Table 1.  Serum neutralizing antibody titre against FMDV serotype 'O' in different immunized groups of Guinea pigs at different time intervals (values indicate the mean ± SD)

Table 2.  FMDV Type O specific IgG1 and IgG2 antibody response of various immunized groups of guinea pigs at different time intervals in the respective indirect ELISAs. The values indicate the mean ± SD at OD₄₉₂nm.
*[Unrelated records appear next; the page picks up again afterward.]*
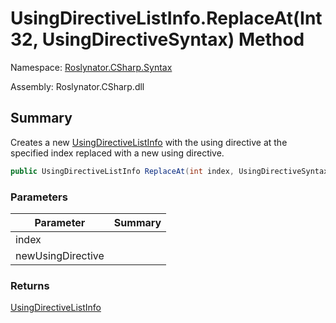 # UsingDirectiveListInfo\.ReplaceAt\(Int32, UsingDirectiveSyntax\) Method

Namespace: [Roslynator.CSharp.Syntax](../../README.md)

Assembly: Roslynator\.CSharp\.dll

## Summary

Creates a new [UsingDirectiveListInfo](../README.md) with the using directive at the specified index replaced with a new using directive\.

```csharp
public UsingDirectiveListInfo ReplaceAt(int index, UsingDirectiveSyntax newUsingDirective)
```

### Parameters

| Parameter | Summary |
| --------- | ------- |
| index | |
| newUsingDirective | |

### Returns

[UsingDirectiveListInfo](../README.md)


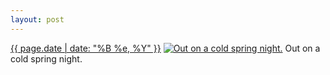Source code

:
 ```yaml
---
layout: post
---
```


<p>
  <time><a href="/486">{{ page.date | date: "%B %e, %Y" }}</a></time>
  <a href="/486"><img src="{{ site.assets_url }}/486-576.jpg" srcset="{{ site.assets_url }}/486-1152.jpg 1152w, {{ site.assets_url }}/486-864.jpg 864w, {{ site.assets_url }}/486-576.jpg 576w, {{ site.assets_url }}/486-288.jpg 288w" sizes="(min-width: 700px) 50vw, calc(100vw - 2rem)" alt="Out on a cold spring night." /></a>
  <span>Out on a cold spring night.</span>
</p>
In the present study, chitosan and mannosylated chitosan were tested for effective delivery of a DNA vaccine cassette containing VP1 (immunodominant) region of FMDV along with full length outer membrane protein A (OmpA) gene of S. typhimurium cloned into pVAC plasmid DNA vector. Initially the morphology, size and charge of the MC nanoparticles prepared were conformed to the observations of other researchers ^{[8, 13]}. Incorporation of the FMDV-DNA construct into the nanoparticles reduced their positive charge, which is in accordance with Bordetella bronchoseptica dermonecrotoxin ^[8] and Treponema pallidum Tp92 DNA vaccine vectored by MC/chitosan naonparticles, respectively ^[17]. Also, mannose receptor mediated uptake enhances the HLA class Ⅱ restricted antigen presentation by cultured DCs ^[16]. In general, a higher dose of DNA vaccine is required to induce a good immune response, but in the present experiment 20 μg was found optimum. This is true to the statement that the delivery with cationic polymers such as MC nanoparticles reduces the quantity of DNA antigen due to the effective targeting and presentation through mannose receptors on the APCs for better immunity. The presence of positive charge on these particles facilitates the formation of polyelectrolyte complexes with negatively charged nucleic acids ^{[6, 11]}. Similarly after complexing chitosan/MC with DNA construct, the zeta potential of these complexes remained positive that might had provided a more stable colloidal dispersion ^[13] as chitosan derivatives have already been proved to enhance the immunity of DNA vaccine encoding hepatitis B virus core ^[9]. Furthermore, it is also possible to select the type of immune response essential to help the host to engender the type of protective immune response with the minimum possible antigen dose. It is warranted that the results in G pigs (an FMD animal model) needs to be evaluated in the natural host, bovine for its ultimate use. MC as a potent adjuvant can be assessed with other DNA vaccines and bacterial/viral antigens.